Adventures in Ultralight Journalism

Tanzania
by Mary Slosson May 21, 2014

In October 2013, I spent 12 days traveling across Tanzania as a New Media Fellow with the International Reporting Project, reporting on how climate change and increasingly variable rainfall are affecting agricultural development in a country where 75% of the population are subsistence farmers.

Inspired by the likes of Kevin Russ and other high-quality iPhone-only photographers, I challenged myself to document the experience using nothing but my iPhone camera, Instagram, and the minimalist editing application Afterlight.

Despite some trepidation over using an older model iPhone 4s, I was satisfied with the resulting photo quality and found that most of my subjects found snapping photos with a cellphone much more natural — and less obtrusive — than using a larger and more intimidating DSLR.

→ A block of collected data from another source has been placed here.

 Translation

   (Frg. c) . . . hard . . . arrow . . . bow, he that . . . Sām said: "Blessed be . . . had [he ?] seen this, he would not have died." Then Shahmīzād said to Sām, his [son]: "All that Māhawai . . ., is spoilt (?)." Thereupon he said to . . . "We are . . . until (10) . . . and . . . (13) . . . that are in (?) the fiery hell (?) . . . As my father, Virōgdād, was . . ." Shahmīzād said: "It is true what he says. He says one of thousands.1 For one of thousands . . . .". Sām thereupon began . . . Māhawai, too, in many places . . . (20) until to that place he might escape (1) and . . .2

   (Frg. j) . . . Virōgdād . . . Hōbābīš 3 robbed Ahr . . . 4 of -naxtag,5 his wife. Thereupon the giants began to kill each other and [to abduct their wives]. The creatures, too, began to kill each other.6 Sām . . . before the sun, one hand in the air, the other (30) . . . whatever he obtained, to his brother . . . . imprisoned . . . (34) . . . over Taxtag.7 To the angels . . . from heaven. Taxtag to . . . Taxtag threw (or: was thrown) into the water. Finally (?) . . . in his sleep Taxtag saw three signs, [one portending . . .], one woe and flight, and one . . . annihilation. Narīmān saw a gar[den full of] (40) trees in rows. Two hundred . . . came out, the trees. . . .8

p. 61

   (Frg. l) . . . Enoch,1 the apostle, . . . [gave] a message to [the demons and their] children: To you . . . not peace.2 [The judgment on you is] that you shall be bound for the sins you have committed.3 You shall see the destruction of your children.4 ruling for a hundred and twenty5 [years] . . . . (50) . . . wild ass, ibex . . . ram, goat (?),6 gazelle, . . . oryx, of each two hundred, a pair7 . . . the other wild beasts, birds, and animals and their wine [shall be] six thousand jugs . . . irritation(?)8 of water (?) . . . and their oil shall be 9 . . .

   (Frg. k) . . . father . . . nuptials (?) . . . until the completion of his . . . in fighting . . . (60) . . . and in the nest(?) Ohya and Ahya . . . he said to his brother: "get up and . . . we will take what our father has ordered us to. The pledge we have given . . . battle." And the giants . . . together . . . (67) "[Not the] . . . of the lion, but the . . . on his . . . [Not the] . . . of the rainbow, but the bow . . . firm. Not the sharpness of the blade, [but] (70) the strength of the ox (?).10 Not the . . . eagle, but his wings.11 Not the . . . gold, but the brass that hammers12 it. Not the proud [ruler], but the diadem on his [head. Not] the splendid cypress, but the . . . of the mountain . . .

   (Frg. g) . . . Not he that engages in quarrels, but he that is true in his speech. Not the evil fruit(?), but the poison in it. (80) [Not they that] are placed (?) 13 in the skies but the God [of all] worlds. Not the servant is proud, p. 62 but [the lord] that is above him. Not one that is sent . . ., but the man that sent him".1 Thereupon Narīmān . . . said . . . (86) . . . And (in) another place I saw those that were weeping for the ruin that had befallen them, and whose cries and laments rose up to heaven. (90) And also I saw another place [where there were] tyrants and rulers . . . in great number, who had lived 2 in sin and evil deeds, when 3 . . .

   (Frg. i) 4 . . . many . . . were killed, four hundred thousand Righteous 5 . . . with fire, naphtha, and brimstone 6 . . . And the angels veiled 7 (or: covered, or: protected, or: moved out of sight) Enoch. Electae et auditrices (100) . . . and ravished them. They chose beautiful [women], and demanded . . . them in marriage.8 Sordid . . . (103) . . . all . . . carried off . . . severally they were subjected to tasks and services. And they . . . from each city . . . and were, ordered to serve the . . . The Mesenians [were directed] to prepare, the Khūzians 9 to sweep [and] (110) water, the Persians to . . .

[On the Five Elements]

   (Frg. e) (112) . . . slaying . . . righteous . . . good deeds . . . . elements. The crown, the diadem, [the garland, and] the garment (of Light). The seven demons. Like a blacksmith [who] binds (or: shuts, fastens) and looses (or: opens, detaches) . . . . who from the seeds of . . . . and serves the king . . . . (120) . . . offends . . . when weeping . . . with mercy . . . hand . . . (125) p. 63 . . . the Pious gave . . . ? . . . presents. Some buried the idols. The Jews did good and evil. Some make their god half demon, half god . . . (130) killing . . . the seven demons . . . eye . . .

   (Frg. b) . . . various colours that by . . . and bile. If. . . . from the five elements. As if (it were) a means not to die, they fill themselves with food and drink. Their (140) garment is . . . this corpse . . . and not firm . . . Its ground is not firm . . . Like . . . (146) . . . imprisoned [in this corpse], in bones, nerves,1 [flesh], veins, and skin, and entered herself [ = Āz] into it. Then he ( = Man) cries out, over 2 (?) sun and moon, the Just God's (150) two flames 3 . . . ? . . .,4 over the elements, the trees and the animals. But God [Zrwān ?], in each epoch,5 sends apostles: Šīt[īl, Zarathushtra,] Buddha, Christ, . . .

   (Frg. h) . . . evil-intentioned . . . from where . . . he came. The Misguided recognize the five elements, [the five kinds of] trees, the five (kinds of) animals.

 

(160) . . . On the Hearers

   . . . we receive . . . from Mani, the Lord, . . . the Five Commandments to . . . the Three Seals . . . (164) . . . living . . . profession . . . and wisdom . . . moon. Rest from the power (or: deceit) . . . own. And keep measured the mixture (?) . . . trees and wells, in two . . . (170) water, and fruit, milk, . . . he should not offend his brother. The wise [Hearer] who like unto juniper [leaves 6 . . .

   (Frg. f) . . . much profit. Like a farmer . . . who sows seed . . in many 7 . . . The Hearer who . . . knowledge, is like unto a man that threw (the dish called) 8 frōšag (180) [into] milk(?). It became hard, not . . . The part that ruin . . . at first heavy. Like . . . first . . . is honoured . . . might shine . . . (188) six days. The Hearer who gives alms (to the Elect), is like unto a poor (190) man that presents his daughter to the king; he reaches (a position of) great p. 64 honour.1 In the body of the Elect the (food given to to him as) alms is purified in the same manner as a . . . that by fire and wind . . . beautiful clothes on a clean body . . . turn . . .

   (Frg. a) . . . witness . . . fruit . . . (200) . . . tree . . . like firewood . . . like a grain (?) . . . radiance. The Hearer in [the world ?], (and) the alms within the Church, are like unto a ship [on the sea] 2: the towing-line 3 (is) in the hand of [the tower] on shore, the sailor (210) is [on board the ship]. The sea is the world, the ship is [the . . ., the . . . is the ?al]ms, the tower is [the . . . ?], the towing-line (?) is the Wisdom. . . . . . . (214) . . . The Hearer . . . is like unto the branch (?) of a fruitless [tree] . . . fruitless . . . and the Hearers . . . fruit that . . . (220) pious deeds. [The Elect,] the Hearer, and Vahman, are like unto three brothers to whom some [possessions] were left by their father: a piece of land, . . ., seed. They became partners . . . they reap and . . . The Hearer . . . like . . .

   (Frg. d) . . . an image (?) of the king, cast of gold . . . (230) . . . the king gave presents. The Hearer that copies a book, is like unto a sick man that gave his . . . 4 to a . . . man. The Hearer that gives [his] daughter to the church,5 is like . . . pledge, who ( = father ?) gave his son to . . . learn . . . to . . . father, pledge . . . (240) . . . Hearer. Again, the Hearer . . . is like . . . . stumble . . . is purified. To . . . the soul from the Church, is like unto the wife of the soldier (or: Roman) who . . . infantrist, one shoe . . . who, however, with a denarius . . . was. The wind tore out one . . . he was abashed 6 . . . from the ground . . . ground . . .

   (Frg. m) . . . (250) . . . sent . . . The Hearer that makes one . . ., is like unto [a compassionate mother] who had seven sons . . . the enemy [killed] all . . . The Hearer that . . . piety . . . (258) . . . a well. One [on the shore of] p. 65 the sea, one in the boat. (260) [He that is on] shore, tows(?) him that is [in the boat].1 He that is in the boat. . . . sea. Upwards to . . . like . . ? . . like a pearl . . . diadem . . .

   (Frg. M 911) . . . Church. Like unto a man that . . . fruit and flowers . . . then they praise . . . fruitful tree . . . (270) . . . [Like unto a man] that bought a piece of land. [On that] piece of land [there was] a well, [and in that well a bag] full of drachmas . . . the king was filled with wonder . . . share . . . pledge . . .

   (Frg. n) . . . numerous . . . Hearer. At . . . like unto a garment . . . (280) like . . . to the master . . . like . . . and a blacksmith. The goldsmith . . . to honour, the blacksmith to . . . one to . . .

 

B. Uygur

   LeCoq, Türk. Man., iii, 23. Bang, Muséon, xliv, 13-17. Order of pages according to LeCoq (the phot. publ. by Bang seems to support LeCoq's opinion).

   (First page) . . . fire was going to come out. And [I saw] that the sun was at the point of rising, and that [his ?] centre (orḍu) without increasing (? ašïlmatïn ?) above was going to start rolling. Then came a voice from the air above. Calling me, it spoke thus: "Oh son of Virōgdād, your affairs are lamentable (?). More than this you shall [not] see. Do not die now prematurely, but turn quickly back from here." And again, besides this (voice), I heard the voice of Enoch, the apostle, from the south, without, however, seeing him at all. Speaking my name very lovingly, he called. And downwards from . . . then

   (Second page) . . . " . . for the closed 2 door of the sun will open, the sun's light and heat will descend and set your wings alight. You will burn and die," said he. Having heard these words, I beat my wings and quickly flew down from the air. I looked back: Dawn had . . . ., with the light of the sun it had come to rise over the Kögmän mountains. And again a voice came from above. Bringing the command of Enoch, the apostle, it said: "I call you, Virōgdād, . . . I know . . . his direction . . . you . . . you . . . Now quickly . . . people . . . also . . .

ultralight journalism tanzania

John Jackson shows me the hand-dug well the village uses as a water source for crops, livestock, cooking, and drinking. Even after boiling, the water still causes diarrhea. Mlanda, Tanzania. Photo: Mary Slosson

Documenting the experience of rural subsistence farmers is hot and dusty work. In a small village named Mlanda, located in the country’s agriculturally rich southern corridor, a local named John Jackson took me and two other reporters on a long hike through the village’s crop fields under a scorching sun to show us their water sources.

What prompted that journey was seeing a broken water pump in the village center that had been constructed using foreign aid money. No longer functioning, the pump is far too costly for the local government to fix, so residents now walk either to a dirty well 30 minutes away or to a neighboring village to get clean drinking water.

ultralight journalism tanzania

Dozens of abandoned jerrycans in Ngarenanyuki ward, Tanzania. Photo: Mary Slosson

Such impromptu field reporting was made easier by the fact that I could shoot photos and record audio on a single device and pack all my gear — phone, water, notebook, and sunscreen — in a very lightweight pack.

All of my formal journalism training, from graduate studies to professional work, has told me that a proper DSLR camera is essential to proper journalism work. Maybe that’s true. But I found using iPhone and Instagram photojournalism to be a more carefree and gonzo spirit of doing things, allowing me to connect more to my subjects and be more in the moment as a human being trying to understand the experience of other human beings.